We'll know what we node, we'll grok what we've graphed: Neo4j nails graph machine learning to data science workbench
Can help build more efficient recommendation algos, amongst other stuff it hopes users want
Neo4j has added graph embeddings to its machine learning workbench in the hopes data scientists using its graph database will gain a productivity boost.
Version 1.4 of the Graph Data Science (GDS) workbench was rolled out today. It is similar to tools such as H2O.ai but specifically for graph databases, and now supports "embeddings" including node2Vec, FastRP and GraphSAGE to help data scientists build predictive models more rapidly.
Emil Eifrem, Neo4j founder and CEO, told The Register: "You could do that before, it was just a lot of manual work. In 1.4, we’ve just made it super simple, it has this native support for what's called 'graph embeddings'."
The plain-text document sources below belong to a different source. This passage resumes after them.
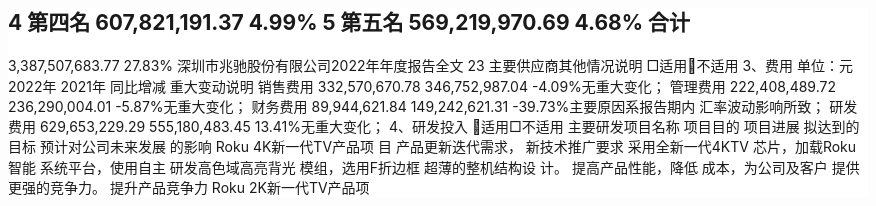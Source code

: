 4
第四名
607,821,191.37
4.99%
5
第五名
569,219,970.69
4.68%
合计
--
3,387,507,683.77
27.83%
深圳市兆驰股份有限公司2022年年度报告全文
23
主要供应商其他情况说明
□适用不适用
3、费用
单位：元2022年
2021年
同比增减
重大变动说明
销售费用
332,570,670.78
346,752,987.04
-4.09%无重大变化；
管理费用
222,408,489.72
236,290,004.01
-5.87%无重大变化；
财务费用
89,944,621.84
149,242,621.31
-39.73%主要原因系报告期内
汇率波动影响所致；
研发费用
629,653,229.29
555,180,483.45
13.41%无重大变化；
4、研发投入
适用□不适用
主要研发项目名称
项目目的
项目进展
拟达到的目标
预计对公司未来发展
的影响
Roku
4K新一代TV产品项
目
产品更新迭代需求，
新技术推广要求
采用全新一代4KTV
芯片，加载Roku智能
系统平台，使用自主
研发高色域高亮背光
模组，选用F折边框
超薄的整机结构设
计。
提高产品性能，降低
成本，为公司及客户
提供更强的竞争力。
提升产品竞争力
Roku
2K新一代TV产品项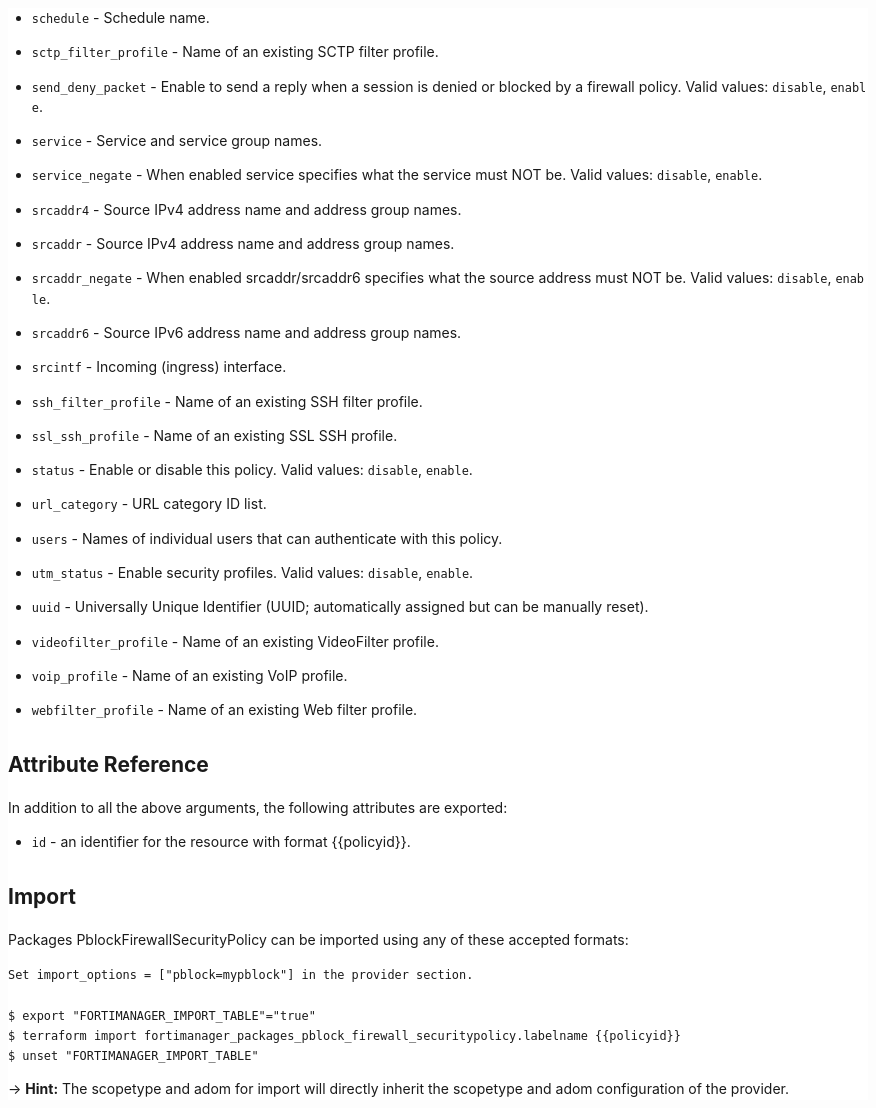 * `schedule` - Schedule name.
* `sctp_filter_profile` - Name of an existing SCTP filter profile.
* `send_deny_packet` - Enable to send a reply when a session is denied or blocked by a firewall policy. Valid values: `disable`, `enable`.

* `service` - Service and service group names.
* `service_negate` - When enabled service specifies what the service must NOT be. Valid values: `disable`, `enable`.

* `srcaddr4` - Source IPv4 address name and address group names.
* `srcaddr` - Source IPv4 address name and address group names.
* `srcaddr_negate` - When enabled srcaddr/srcaddr6 specifies what the source address must NOT be. Valid values: `disable`, `enable`.

* `srcaddr6` - Source IPv6 address name and address group names.
* `srcintf` - Incoming (ingress) interface.
* `ssh_filter_profile` - Name of an existing SSH filter profile.
* `ssl_ssh_profile` - Name of an existing SSL SSH profile.
* `status` - Enable or disable this policy. Valid values: `disable`, `enable`.

* `url_category` - URL category ID list.
* `users` - Names of individual users that can authenticate with this policy.
* `utm_status` - Enable security profiles. Valid values: `disable`, `enable`.

* `uuid` - Universally Unique Identifier (UUID; automatically assigned but can be manually reset).
* `videofilter_profile` - Name of an existing VideoFilter profile.
* `voip_profile` - Name of an existing VoIP profile.
* `webfilter_profile` - Name of an existing Web filter profile.


## Attribute Reference

In addition to all the above arguments, the following attributes are exported:
* `id` - an identifier for the resource with format {{policyid}}.

## Import

Packages PblockFirewallSecurityPolicy can be imported using any of these accepted formats:
```
Set import_options = ["pblock=mypblock"] in the provider section.

$ export "FORTIMANAGER_IMPORT_TABLE"="true"
$ terraform import fortimanager_packages_pblock_firewall_securitypolicy.labelname {{policyid}}
$ unset "FORTIMANAGER_IMPORT_TABLE"
```
-> **Hint:** The scopetype and adom for import will directly inherit the scopetype and adom configuration of the provider.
"Embeddings" is a concept used in natural language processing, where a word's relationship with other words in a corpus of text is expressed as a multi-dimensional vector. They are the basis of word2vec, the algorithm used in machine translation and predictive text. In graph databases, the embedding technique is applied to data nodes and the relationships between them, rather than words.
Eifrem said the feature would help data scientists create predictive models in recommendation engines as well as enable more rapid fraud detection.
He said Neo4j's objective was not to replace the most common relational databases with a graph database, but help users consider what else they could get from the data they have. "Think about the shape of the data, think about what you want to do with that, and then make a choice, and that choice, sometimes is one database right for that particular project but very frequently it is two or more databases for a particular project, but it will never just be one database for all your projects," he said.
Eifrem said he was not telling users it would be "unicorns and rainbows and ice cream" if they buy GDS in the expectation that it will change their entire toolchain. Instead, it could be used in addition to existing tools.
As well as the new "graph embeddings" algorithms, GDS ships with more than 50 commonly used graph algorithms pre-installed.
Other new features in Graph Data Science 1.4 include a tool to help data scientists create their own algorithms using the Pregel API used in Google Search' PageRank.
"It's the same API that you use locally when you develop against your own data, inside your enterprise," Eifrem said.
Carl Olofson, IDC research vice president, said the inclusion of embeddings in Neo4j's data science workbench was an "an interesting development."
"Although other graph database companies such as TigerGraph offer support for AI/ML, the process of setting up a machine learning process and generating usable graphics is still a tricky business.
"IDC sees AI/ML as a huge area of development for all manner of applications, and databases must play a significant role in that adoption. We are seeing increasing interest in using graph databases for this purpose, because of their unique ability to capture and represent dynamically any relationship structure found in the data," Olofson said.
But graph databases still lack an official, standard query language. GraphQL was the leading candidate, but Neo4j developed its own query language called Cypher, he said.
Another factor that holds back adoption was that "some people have a hard time wrapping their heads around the graph concept," Olofson added. ®